Chinese, COVID-19 positive people feel stigma
Ignorance may be bliss in some situations, but a lack of knowledge during a pandemic can lead to social stigma from those ascribing blame or risk of infection, say Asian Americans and people who have tested positive for COVID-19.
Stigma may take the form of social avoidance or rejection, gossip, physical violence or denial of service for health care, education, housing and employment. When the new coronavirus reached the United States, there were reports of Asian Americans being targeted nationwide in verbal and physical attacks linked to fears of COVID-19.
Marian Lien, president of the Pittsburgh chapter of the Organization of Chinese Americans, said that the incidence of local stigma has “very much increased” since early March, when local Asian American-owned restaurants and other establishments reported their business was down as much as 40%.
“There has been verbal harassment, which ranges from expletives to emphasizing ‘Asians don’t belong here,’” she said. “Whereas these kinds of bigoted comments were common enough, now there is an added layer of threat — a raised fist, a threatening look, spitting — all reinforcing the conditional way Asian Americans have been accepted in this country.”
Anyone of East Asian descent could become a scapegoat, Ms. Lien said.

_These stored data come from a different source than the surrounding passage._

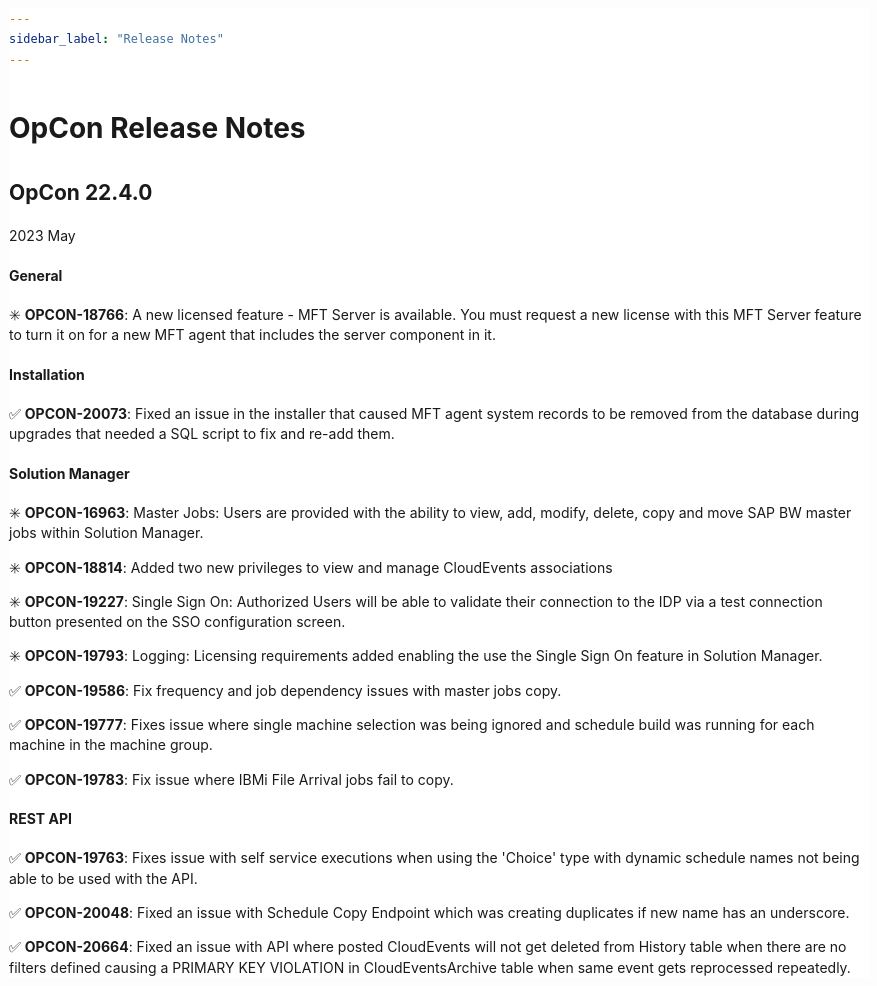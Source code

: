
 ```yaml
---
sidebar_label: "Release Notes"
---
```


# OpCon Release Notes

## OpCon 22.4.0

2023 May

#### General

:eight_spoked_asterisk: **OPCON-18766**: A new licensed feature - MFT Server is available. You must request a new license with this MFT Server feature to turn it on for a new MFT agent that includes the server component in it.

#### Installation

:white_check_mark: **OPCON-20073**: Fixed an issue in the installer that caused MFT agent system records to be removed from the database during upgrades that needed a SQL script to fix and re-add them.

#### Solution Manager

:eight_spoked_asterisk: **OPCON-16963**: Master Jobs: Users are provided with the ability to view, add, modify, delete, copy and move SAP BW master jobs within Solution Manager.

:eight_spoked_asterisk: **OPCON-18814**: Added two new privileges to view and manage CloudEvents associations

:eight_spoked_asterisk: **OPCON-19227**: Single Sign On: Authorized Users will be able to validate their connection to the IDP via a test connection button presented on the SSO configuration screen.

:eight_spoked_asterisk: **OPCON-19793**: Logging: Licensing requirements added enabling the use the Single Sign On feature in Solution Manager. 

:white_check_mark: **OPCON-19586**: Fix frequency and job dependency issues with master jobs copy.

:white_check_mark: **OPCON-19777**: Fixes issue where single machine selection was being ignored and schedule build was running for each machine in the machine group.

:white_check_mark: **OPCON-19783**: Fix issue where IBMi File Arrival jobs fail to copy.

#### REST API

:white_check_mark: **OPCON-19763**: Fixes issue with self service executions when using the 'Choice' type with dynamic schedule names not being able to be used with the API.

:white_check_mark: **OPCON-20048**: Fixed an issue with Schedule Copy Endpoint which was creating duplicates if new name has an underscore.

:white_check_mark: **OPCON-20664**: Fixed an issue with API where posted CloudEvents will not get deleted from History table when there are no filters defined causing a PRIMARY KEY VIOLATION in CloudEventsArchive table when same event gets reprocessed repeatedly.
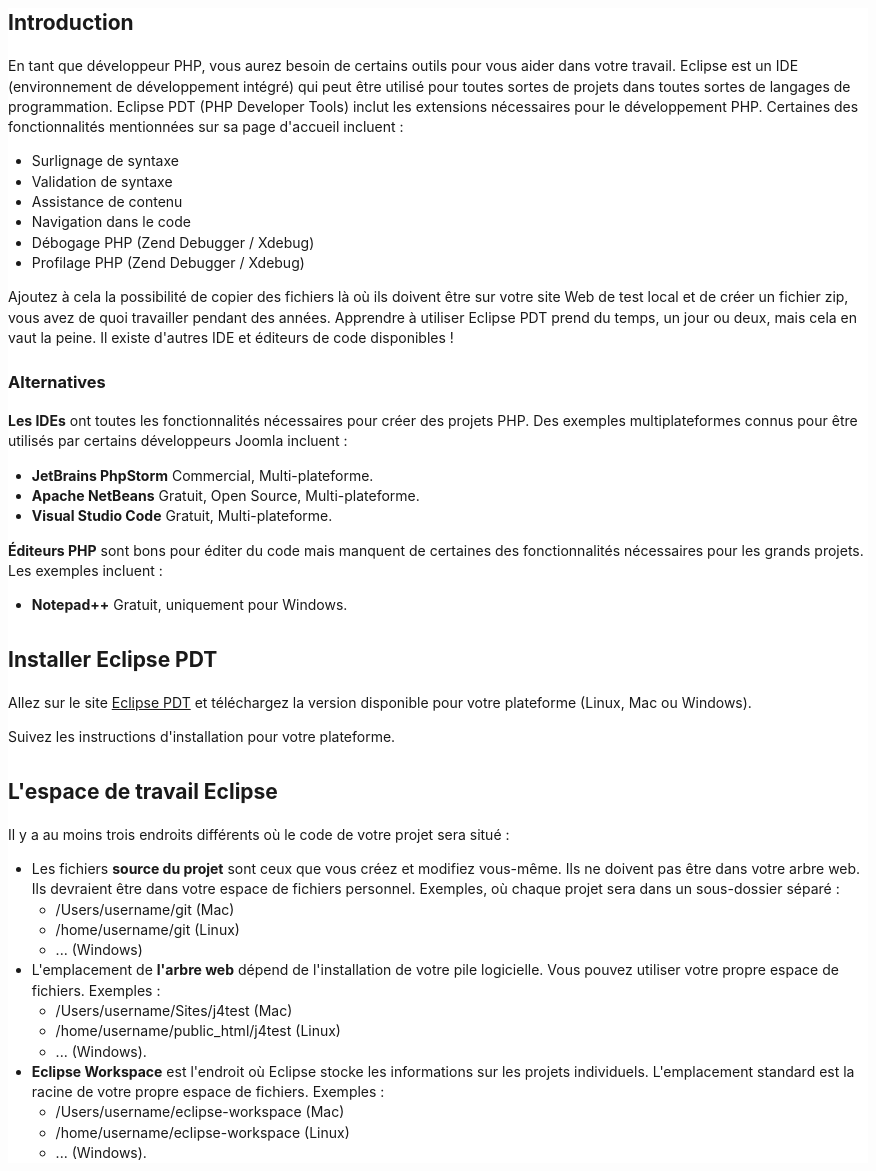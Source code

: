 

## Introduction

En tant que développeur PHP, vous aurez besoin de certains outils pour vous aider dans votre travail. Eclipse est un IDE (environnement de développement intégré) qui peut être utilisé pour toutes sortes de projets dans toutes sortes de langages de programmation. Eclipse PDT (PHP Developer Tools) inclut les extensions nécessaires pour le développement PHP. Certaines des fonctionnalités mentionnées sur sa page d'accueil incluent :

- Surlignage de syntaxe
- Validation de syntaxe
- Assistance de contenu
- Navigation dans le code
- Débogage PHP (Zend Debugger / Xdebug)
- Profilage PHP (Zend Debugger / Xdebug)

Ajoutez à cela la possibilité de copier des fichiers là où ils doivent être sur votre site Web de test local et de créer un fichier zip, vous avez de quoi travailler pendant des années. Apprendre à utiliser Eclipse PDT prend du temps, un jour ou deux, mais cela en vaut la peine. Il existe d'autres IDE et éditeurs de code disponibles !

### Alternatives

**Les IDEs** ont toutes les fonctionnalités nécessaires pour créer des projets PHP. Des exemples multiplateformes connus pour être utilisés par certains développeurs Joomla incluent :

- **JetBrains PhpStorm** Commercial, Multi-plateforme.
- **Apache NetBeans** Gratuit, Open Source, Multi-plateforme.
- **Visual Studio Code** Gratuit, Multi-plateforme.

**Éditeurs PHP** sont bons pour éditer du code mais manquent de certaines des fonctionnalités nécessaires pour les grands projets. Les exemples incluent :

- **Notepad++** Gratuit, uniquement pour Windows.

## Installer Eclipse PDT

Allez sur le site [Eclipse PDT](https://www.eclipse.org/pdt/) et téléchargez la version disponible pour votre plateforme (Linux, Mac ou Windows).

Suivez les instructions d'installation pour votre plateforme.

## L'espace de travail Eclipse

Il y a au moins trois endroits différents où le code de votre projet sera situé :

- Les fichiers **source du projet** sont ceux que vous créez et modifiez vous-même. Ils ne doivent pas être dans votre arbre web. Ils devraient être dans votre espace de fichiers personnel. Exemples, où chaque projet sera dans un sous-dossier séparé :
  - /Users/username/git (Mac)
  - /home/username/git (Linux)
  - ... (Windows)
- L'emplacement de **l'arbre web** dépend de l'installation de votre pile logicielle. Vous pouvez utiliser votre propre espace de fichiers. Exemples :
  - /Users/username/Sites/j4test (Mac)
  - /home/username/public_html/j4test (Linux)
  - ... (Windows).
- **Eclipse Workspace** est l'endroit où Eclipse stocke les informations sur les projets individuels. L'emplacement standard est la racine de votre propre espace de fichiers. Exemples :
  - /Users/username/eclipse-workspace (Mac)
  - /home/username/eclipse-workspace (Linux)
  - ... (Windows).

“I think the fear, anxiety and increasing anger at stay-at-home orders and the experience of more and more job loss and financial insecurity is landing as a gut punch to the community easiest to scapegoat for these frustrations.”
People who have contracted COVID19 are also at risk. Kristen Linfante, of Mt. Lebanon, said she was talking to her mail carrier on April 30. She was wearing a face mask and mentioned that she’d had the virus in March and had recovered. The next day, she said, someone from the Castle Shannon-Mt. Lebanon post office called to say she would no longer be getting her mail delivered. She called the office and talked to a supervisor, who told her that she would have to send someone to pick up her mail at the post office from now on because of the virus, she said.
“I offered to show them my test results. He was having none of that.”
She made numerous calls to try to resolve the situation, including to the Pittsburgh Post-Gazette. On May 1, she said, the supervisor called her back and said her mail would be delivered. He did not provide an explanation for the change.
Because it is relatively early in the outbreak, data has yet to be collected by social scientists to determine how widespread COVID-19-related stigma is, but the World Health Organization, the
Centers for Disease Control and Prevention, and the Pennsylvania Health Department are so concerned that all have issued guidance on how to address and prevent it.
“We are certainly concerned about the potential for social stigma from COVID-19,” said Nate Wardle, state Health Department press secretary. “From the first cases in the United States, we were worried about potential stigmatization of people of Asian descent. But as we have seen [COVID-19] cases here in Pennsylvania, those concerns have increased to include anyone who tests positive, but also those in areas particularly affected, such as minority groups who work in life-sustaining jobs.
“The Wolf administration is working to ensure that communities do not feel threatened or at-risk because of COVID-19. This is already a difficult time for so many people, and we need all Pennsylvanians to be understanding of another. There are many people who are struggling with their health, struggling mentally, struggling financially, and we must be aware of that.”
In early April, Pennsylvania state police sent a letter to local, state and federal authorities reaffirming its commitment to enforce the state’s laws regarding crimes of hate and bias. There have been no reported arrests connected to COVID-19 stigma thus far.
“The Asian American community and other minority groups should know that the state police take every allegation of hate/bias crime seriously, and each complaint receives a full investigation,“said Col. Robert Evanchick, state police commissioner.” We will not tolerate hate or bias of any kind in Pennsylvania.”
As recently as March, President Donald Trump and conservative politicians and media were referring to COVID-19 as the “Chinese coronavirus” or “Wuhan virus.” Mr. Trump later switched to calling it COVID-19, the term that the WHO coined in February so as not to refer to the origin of the outbreak.
In 2015, the World Health Organization established a new set of best practices for naming a disease, abandoning the former practice of naming it for its place of origin such as MERS for Middle East Respiratory Syndrome, a viral respiratory illness that was first reported in Saudi Arabia in 2012.
While the coronavirus may be novel, tagging a region in naming an infectious disease dates back to the 19th century, when cholera that originated in the Ganges Delta and spread worldwide was named “Asiatic cholera,” Mari Webel, a history professor at the University of Pittsburgh, observed in an online article in The Conversation.
“It’s going to take a lot more work to undo that kind of rhetoric in the long term, that this is this group’s fault,” said Ms. Webel, who holds a doctorate and whose research focus is on the relationship between infectious diseases and political and social change in Africa in the 20th century.
“We know how not to stigmatize people. We know how not to discriminate against people,” she said. “We need to be really deliberate in how we talk about the problem and to correct misinformation when we hear it, which is awkward but really important.
“The last thing we want right now is to have people suffering at home from this disease because they’re afraid of what a positive test would mean.”